In conclusione, mentre solo il
legislatore (la cui inerzia in questo campo, caratterizzato da scelte assai
risalenti nel tempo e mai riviste alla luce dei principi costituzionali e delle
acquisizioni scientifiche, non può omettersi di rilevare ancora una volta) può
intraprendere la strada di un ripensamento del sistema delle misure di
sicurezza, con particolare riguardo a quelle previste per gli infermi di mente
autori di fatti di reato, e ancor più di una riorganizzazione delle strutture e
di un potenziamento delle risorse, questa Corte non può sottrarsi al più
limitato compito di eliminare l’accennato automatismo, consentendo che, pur
nell’ambito dell’attuale sistema, il giudice possa adottare, fra le misure che
l’ordinamento prevede, quella che in concreto appaia idonea a soddisfare le
esigenze di cura e tutela della persona, da un lato, di controllo e
contenimento della sua pericolosità sociale dall’altro lato.

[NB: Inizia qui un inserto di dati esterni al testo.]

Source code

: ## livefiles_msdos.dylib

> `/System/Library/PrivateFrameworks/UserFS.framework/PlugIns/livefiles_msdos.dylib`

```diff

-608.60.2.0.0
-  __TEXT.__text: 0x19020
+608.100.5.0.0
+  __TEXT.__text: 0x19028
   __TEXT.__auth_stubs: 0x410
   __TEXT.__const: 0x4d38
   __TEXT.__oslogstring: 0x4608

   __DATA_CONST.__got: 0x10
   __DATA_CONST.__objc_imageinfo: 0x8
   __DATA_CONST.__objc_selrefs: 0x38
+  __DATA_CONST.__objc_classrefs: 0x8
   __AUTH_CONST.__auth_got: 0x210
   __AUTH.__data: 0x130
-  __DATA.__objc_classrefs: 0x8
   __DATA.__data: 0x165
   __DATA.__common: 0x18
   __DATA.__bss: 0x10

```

Deve pertanto essere dichiarato
costituzionalmente illegittimo l’art. 222 del codice penale nella parte in cui
preclude al giudice, che in concreto ravvisi l’inidoneità della misura del
ricovero in ospedale psichiatrico giudiziario a rispondere alle predette
esigenze, di adottare un’altra fra le misure previste dalla legge, e in specie
la misura della libertà vigilata, accompagnata, ai sensi dell’art. 228, secondo
comma, del codice penale, da prescrizioni idonee nella specie ad evitare le
occasioni di nuovi reati.
Non richiede invece alcun
intervento additivo l’art. 219 del codice penale, pure denunciato dal
remittente, ma in realtà costituente, nello schema della questione da lui
posta, piuttosto un tertium comparationis.
La Corte costituzionale
a) dichiara l’illegittimità costituzionale dell’articolo 222 del
codice penale (Ricovero in un ospedale
psichiatrico giudiziario), nella parte in cui non consente al giudice, nei
casi ivi previsti, di adottare, in luogo del ricovero in ospedale psichiatrico
giudiziario, una diversa misura di sicurezza, prevista dalla legge, idonea ad
assicurare adeguate cure dell’infermo di mente e a far fronte alla sua
pericolosità sociale;
b) dichiara non fondata la questione di legittimità costituzionale
dell’art. 219, primo e terzo comma, del codice penale (Assegnazione a una casa di cura e di custodia), sollevata, in
riferimento all’art. 3 della Costituzione, dal Giudice dell’udienza preliminare
del Tribunale di Genova con l’ordinanza in epigrafe.
Così
deciso in Roma, nella sede della Corte costituzionale, Palazzo della Consulta,
il 2 luglio 2003. Depositata in Cancelleria il 18 luglio 2003.